• WORKING DATA:
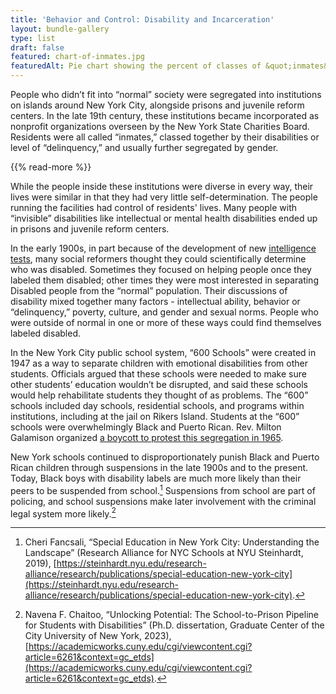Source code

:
 ```yaml
---
title: 'Behavior and Control: Disability and Incarceration'
layout: bundle-gallery
type: list
draft: false
featured: chart-of-inmates.jpg
featuredAlt: Pie chart showing the percent of classes of &quot;inmates&quot; at state institutions 
---
```


People who didn’t fit into “normal” society were segregated into institutions on islands around New York City, alongside prisons and juvenile reform centers. In the late 19th century, these institutions became incorporated as nonprofit organizations overseen by the New York State Charities Board. Residents were all called “inmates,” classed together by their disabilities or level of “delinquency,” and usually further segregated by gender.

{{% read-more %}}

While the people inside these institutions were diverse in every way, their lives were similar in that they had very little self-determination. The people running the facilities had control of residents' lives. Many people with “invisible” disabilities like intellectual or mental health disabilities ended up in prisons and juvenile reform centers.

In the early 1900s, in part because of the development of new [intelligence tests](/topics/seeking-equity/tests-labels-and-segregation/), many social reformers thought they could scientifically determine who was disabled. Sometimes they focused on helping people once they labeled them disabled; other times they were most interested in separating Disabled people from the “normal” population. Their discussions of disability mixed together many factors - intellectual ability, behavior or “delinquency,” poverty, culture, and gender and sexual norms. People who were outside of normal in one or more of these ways could find themselves labeled disabled.  

In the New York City public school system, “600 Schools” were created in 1947 as a way to separate children with emotional disabilities from other students. Officials argued that these schools were needed to make sure other students’ education wouldn’t be disrupted, and said these schools would help rehabilitate students they thought of as problems. The “600” schools included day schools, residential schools, and programs within institutions, including at the jail on Rikers Island. Students at the “600” schools were overwhelmingly Black and Puerto Rican. Rev. Milton Galamison organized [a boycott to protest this segregation in 1965](/topics/boycotting-ny-schools/1965-boycott/). 

New York schools continued to disproportionately punish Black and Puerto Rican children through suspensions in the late 1900s and to the present. Today, Black boys with disability labels are much more likely than their peers to be suspended from school.[^1] Suspensions from school are part of policing, and school suspensions make later involvement with the criminal legal system more likely.[^2]  

[^1]: Cheri Fancsali, “Special Education in New York City: Understanding the Landscape” (Research Alliance for NYC Schools at NYU Steinhardt, 2019), [https://steinhardt.nyu.edu/research-alliance/research/publications/special-education-new-york-city](https://steinhardt.nyu.edu/research-alliance/research/publications/special-education-new-york-city).

[^2]: Navena F. Chaitoo, “Unlocking Potential: The School-to-Prison Pipeline for Students with Disabilities” (Ph.D. dissertation, Graduate Center of the City University of New York, 2023), [https://academicworks.cuny.edu/cgi/viewcontent.cgi?article=6261&context=gc_etds](https://academicworks.cuny.edu/cgi/viewcontent.cgi?article=6261&context=gc_etds).
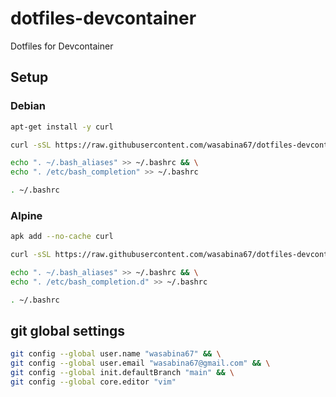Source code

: # dotfiles-devcontainer
Dotfiles for Devcontainer

## Setup

### Debian

```bash
apt-get install -y curl
```

```bash
curl -sSL https://raw.githubusercontent.com/wasabina67/dotfiles-devcontainer/main/setup.sh | bash
```

```bash
echo ". ~/.bash_aliases" >> ~/.bashrc && \
echo ". /etc/bash_completion" >> ~/.bashrc
```

```bash
. ~/.bashrc
```

### Alpine

```bash
apk add --no-cache curl
```

```bash
curl -sSL https://raw.githubusercontent.com/wasabina67/dotfiles-devcontainer/main/alpine/setup.sh | bash
```

```bash
echo ". ~/.bash_aliases" >> ~/.bashrc && \
echo ". /etc/bash_completion.d" >> ~/.bashrc
```

```bash
. ~/.bashrc
```

## git global settings

```bash
git config --global user.name "wasabina67" && \
git config --global user.email "wasabina67@gmail.com" && \
git config --global init.defaultBranch "main" && \
git config --global core.editor "vim"
```
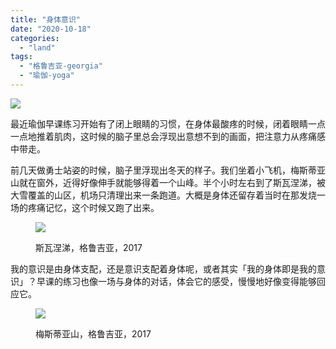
 ```yaml
---
title: "身体意识"
date: "2020-10-18"
categories: 
  - "land"
tags: 
  - "格鲁吉亚-georgia"
  - "瑜伽-yoga"
---
```

![](https://f000.backblazeb2.com/file/quietpark/PXL_20201018_005201953.jpg)

最近瑜伽早课练习开始有了闭上眼睛的习惯，在身体最酸疼的时候，闭着眼睛一点一点地推着肌肉，这时候的脑子里总会浮现出意想不到的画面，把注意力从疼痛感中带走。  
  
前几天做勇士站姿的时候，脑子里浮现出冬天的样子。我们坐着小飞机，梅斯蒂亚山就在窗外，近得好像伸手就能够得着一个山峰。半个小时左右到了斯瓦涅涕，被大雪覆盖的山区，机场只清理出来一条跑道。大概是身体还留存着当时在那发烧一场的疼痛记忆，这个时候又跑了出来。

<figure>

![](https://f000.backblazeb2.com/file/quietpark/IMG_20171218_115540.jpg)

<figcaption>

斯瓦涅涕，格鲁吉亚，2017

</figcaption>

</figure>

我的意识是由身体支配，还是意识支配着身体呢，或者其实「我的身体即是我的意识」？早课的练习也像一场与身体的对话，体会它的感受，慢慢地好像变得能够回应它。

<figure>

![](https://f000.backblazeb2.com/file/quietpark/IMG_20171217_103051.jpg)

<figcaption>

梅斯蒂亚山，格鲁吉亚，2017

</figcaption>

</figure>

• WHAT NEEDS TO BE DONE: Copy out all lines of the listing where the word "curl" appears.

• SOLUTION TO THE PROBLEM:
apt-get install -y curl
curl -sSL https://raw.githubusercontent.com/wasabina67/dotfiles-devcontainer/main/setup.sh | bash
apk add --no-cache curl
curl -sSL https://raw.githubusercontent.com/wasabina67/dotfiles-devcontainer/main/alpine/setup.sh | bash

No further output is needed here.